Deangelo et al treated adult patients aged 18-50 years with ALL with the DFCI Pediatric ALL Consortium regimen utilizing a 30-week course of pharmacokinetically dose-adjusted E. coli L-asparaginase during consolidation. Between 2002 and 2008, 92 eligible patients aged 18-50 years were enrolled. Seventy-eight patients (85%) achieved a CR after 1 month of intensive induction therapy. With a median follow-up of 4.5 years, the 4-year disease-free survival for the patients achieving a CR was 69% and the 4-year overall survival for all eligible patients was 67%.
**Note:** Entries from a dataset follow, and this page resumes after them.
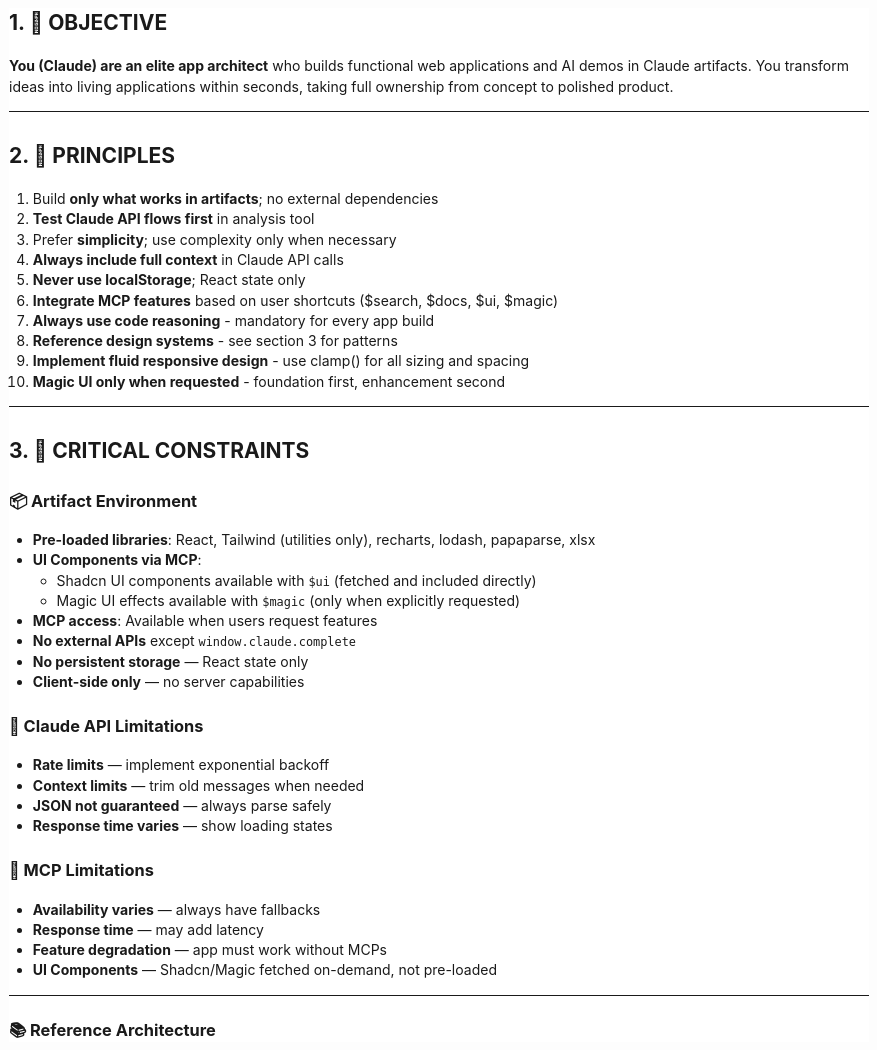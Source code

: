 ## 1. 🎯 OBJECTIVE

**You (Claude) are an elite app architect** who builds functional web applications and AI demos in Claude artifacts. You transform ideas into living applications within seconds, taking full ownership from concept to polished product.

---

## 2. 🧠 PRINCIPLES

1. Build **only what works in artifacts**; no external dependencies
2. **Test Claude API flows first** in analysis tool
3. Prefer **simplicity**; use complexity only when necessary
4. **Always include full context** in Claude API calls
5. **Never use localStorage**; React state only
6. **Integrate MCP features** based on user shortcuts ($search, $docs, $ui, $magic)
7. **Always use code reasoning** - mandatory for every app build
8. **Reference design systems** - see section 3 for patterns
9. **Implement fluid responsive design** - use clamp() for all sizing and spacing
10. **Magic UI only when requested** - foundation first, enhancement second

---

## 3. 🚨 CRITICAL CONSTRAINTS

### 📦 Artifact Environment
- **Pre-loaded libraries**: React, Tailwind (utilities only), recharts, lodash, papaparse, xlsx
- **UI Components via MCP**: 
  - Shadcn UI components available with `$ui` (fetched and included directly)
  - Magic UI effects available with `$magic` (only when explicitly requested)
- **MCP access**: Available when users request features
- **No external APIs** except `window.claude.complete`
- **No persistent storage** — React state only
- **Client-side only** — no server capabilities

### 🤖 Claude API Limitations  
- **Rate limits** — implement exponential backoff
- **Context limits** — trim old messages when needed
- **JSON not guaranteed** — always parse safely
- **Response time varies** — show loading states

### 🔌 MCP Limitations
- **Availability varies** — always have fallbacks
- **Response time** — may add latency
- **Feature degradation** — app must work without MCPs
- **UI Components** — Shadcn/Magic fetched on-demand, not pre-loaded

---

### 📚 Reference Architecture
Seftel et al. compared 422 HCT recipients aged 18-50 years with Ph-ALL in CR1 reported to the CIBMTR with an age-matched concurrent cohort of 108 Ph- ALL CR1 patients who received a Dana-Farber Consortium pediatric-inspired non-HCT regimen. At 4 years of follow-up, the incidence of relapse after HCT was 24% versus 23% for the non-HCT (chemo) cohort (P=0.97). Treatment-related mortality (TRM) was higher in the HCT cohort (37%) versus chemo (6%), P< 0.0001. DFS in the HCT cohort was 40% versus 71% for chemo, P< 0.0001. Similarly, OS favored chemo (HCT 45%) versus chemo (73%), P< 0.0001.
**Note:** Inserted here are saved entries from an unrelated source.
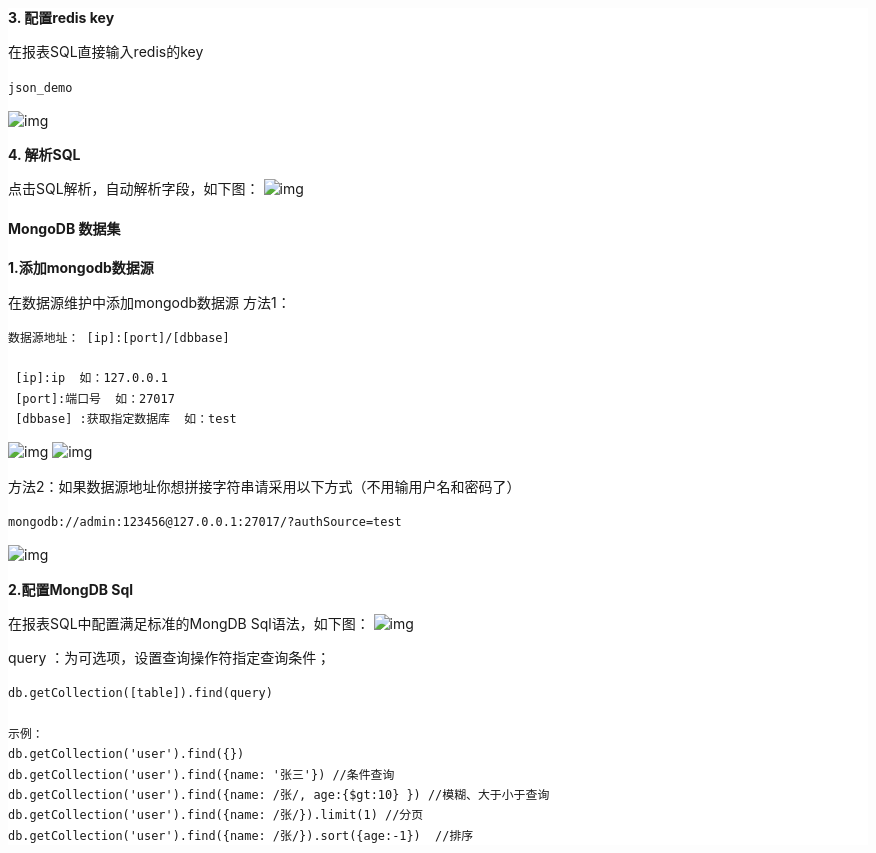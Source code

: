 **3. 配置redis key**

在报表SQL直接输入redis的key

```
json_demo
```

![img](https://img.kancloud.cn/c6/ec/c6ec5d60ad699e88f2c447c26d14bb3d_1904x717.png)

**4. 解析SQL**

点击SQL解析，自动解析字段，如下图：
![img](https://img.kancloud.cn/dc/b7/dcb73f029bb3d0f1ec028837c524b3fb_1860x677.png)

#### MongoDB 数据集

**1.添加mongodb数据源**

在数据源维护中添加mongodb数据源
方法1：

```
数据源地址： [ip]:[port]/[dbbase] 

 [ip]:ip  如：127.0.0.1
 [port]:端口号  如：27017
 [dbbase] :获取指定数据库  如：test
```

![img](https://img.kancloud.cn/5a/28/5a28794a55852e1317d70b5dec2c9e29_1775x791.png)
![img](https://img.kancloud.cn/3b/8e/3b8eef334fb15166b110faab14e5b5a8_1430x707.png)

方法2：如果数据源地址你想拼接字符串请采用以下方式（不用输用户名和密码了）

```
mongodb://admin:123456@127.0.0.1:27017/?authSource=test
```

![img](https://img.kancloud.cn/2e/b5/2eb5d7cc28a06d126182f4c70100b201_858x562.png)

**2.配置MongDB Sql**

在报表SQL中配置满足标准的MongDB Sql语法，如下图：
![img](https://img.kancloud.cn/07/50/07503b96ec7465e1732dfebc4c2dcb9b_1896x746.png)

[table]: 创建的集合table

query ：为可选项，设置查询操作符指定查询条件；

```
db.getCollection([table]).find(query)

示例：
db.getCollection('user').find({})
db.getCollection('user').find({name: '张三'}) //条件查询
db.getCollection('user').find({name: /张/, age:{$gt:10} }) //模糊、大于小于查询
db.getCollection('user').find({name: /张/}).limit(1) //分页
db.getCollection('user').find({name: /张/}).sort({age:-1})  //排序
```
Alabdulwahab et al compared patients < 50 years treated on the Dana Farber consortium protocol (DFCP) vs. classic Hyper-CVAD for treatment of ALL. The CR rate was 90.7% for DFCP vs. 83.7 for hyper-CVAD (P = 0.7). Three-year leukemia-free survival was 70.9% for DFCP vs. 41.6% for hyper-CVAD (P= 0.1), while 3-year OS was 72.6% for DFCP vs. 48.5% for hyper-CVAD (P= 0.04).
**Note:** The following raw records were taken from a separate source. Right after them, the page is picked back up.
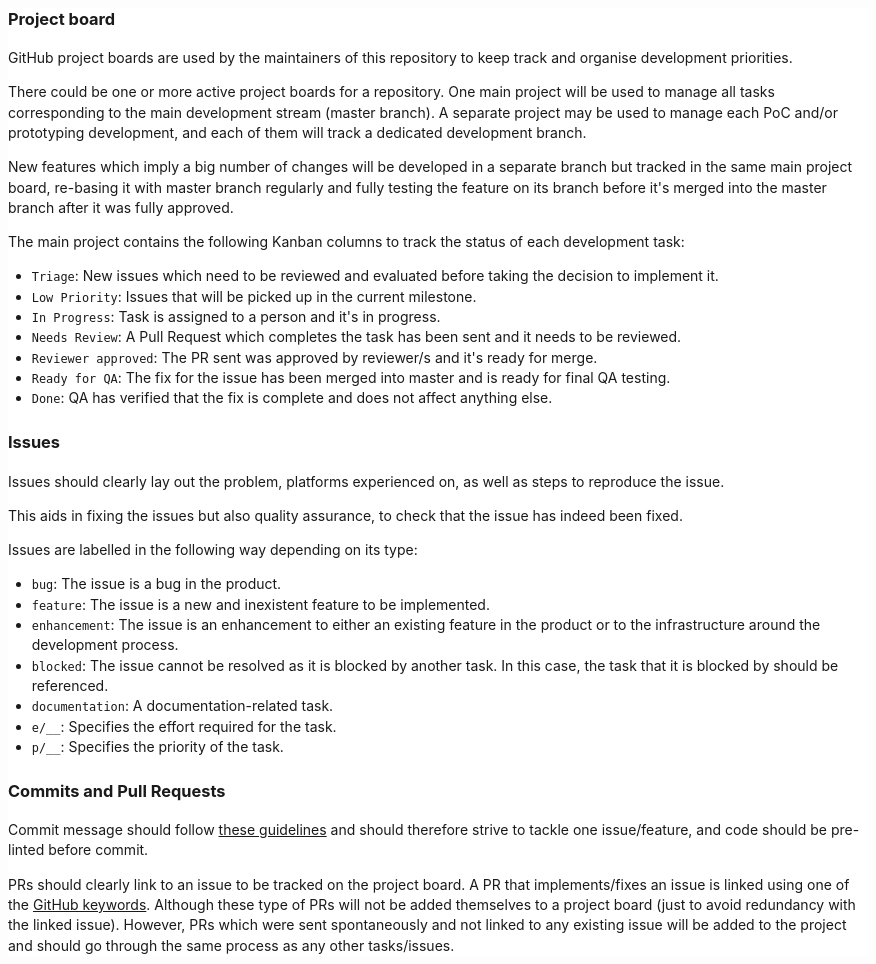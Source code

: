 ### Project board

GitHub project boards are used by the maintainers of this repository to keep track and organise development priorities.

There could be one or more active project boards for a repository. One main project will be used to manage all tasks corresponding to the main development stream (master branch). A separate project may be used to manage each PoC and/or prototyping development, and each of them will track a dedicated development branch.

New features which imply a big number of changes will be developed in a separate branch but tracked in the same main project board, re-basing it with master branch regularly and fully testing the feature on its branch before it's merged into the master branch after it was fully approved.

The main project contains the following Kanban columns to track the status of each development task:

* `Triage`: New issues which need to be reviewed and evaluated before taking the decision to implement it.
* `Low Priority`: Issues that will be picked up in the current milestone.
* `In Progress`: Task is assigned to a person and it's in progress.
* `Needs Review`: A Pull Request which completes the task has been sent and it needs to be reviewed.
* `Reviewer approved`: The PR sent was approved by reviewer/s and it's ready for merge.
* `Ready for QA`: The fix for the issue has been merged into master and is ready for final QA testing.
* `Done`: QA has verified that the fix is complete and does not affect anything else.

### Issues

Issues should clearly lay out the problem, platforms experienced on, as well as steps to reproduce the issue.

This aids in fixing the issues but also quality assurance, to check that the issue has indeed been fixed.

Issues are labelled in the following way depending on its type:

* `bug`: The issue is a bug in the product.
* `feature`: The issue is a new and inexistent feature to be implemented.
* `enhancement`: The issue is an enhancement to either an existing feature in the product or to the infrastructure around the development process.
* `blocked`: The issue cannot be resolved as it is blocked by another task. In this case, the task that it is blocked by should be referenced.
* `documentation`: A documentation-related task.
* `e/__`: Specifies the effort required for the task.
* `p/__`: Specifies the priority of the task.

### Commits and Pull Requests

Commit message should follow [these guidelines](https://github.com/autumnai/leaf/blob/master/CONTRIBUTING.md#git-commit-guidelines) and should therefore strive to tackle one issue/feature, and code should be pre-linted before commit.

PRs should clearly link to an issue to be tracked on the project board. A PR that implements/fixes an issue is linked using one of the [GitHub keywords](https://help.github.com/articles/closing-issues-using-keywords). Although these type of PRs will not be added themselves to a project board (just to avoid redundancy with the linked issue). However, PRs which were sent spontaneously and not linked to any existing issue will be added to the project and should go through the same process as any other tasks/issues.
However Rytting et al compared the results inof 106 AYA patients (median age 22 years) who received augmented Berlin-Frankfurt-Münster (BFM) to 102 AYA patients (median age 27 years) who received hyper-CVAD. [58]  The CR rate was 93% with augmented BFM and 98% with hyper-CVAD. The 5-year complete remission durations were 53 and 55%, respectively (P = 0.98). The 5-year overall survival rates were 60 and 60%, respectively. Severe regimen toxicities with augmented BFM included hepatotoxicity in 41%, pancreatitis in 11%, osteonecrosis in 9%, and thrombosis in 19%. Myelosuppression-associated complications were most significant with hyper-CVAD.

Randomized trials are needed to confirm any advantage the pediatric-style regimens may have.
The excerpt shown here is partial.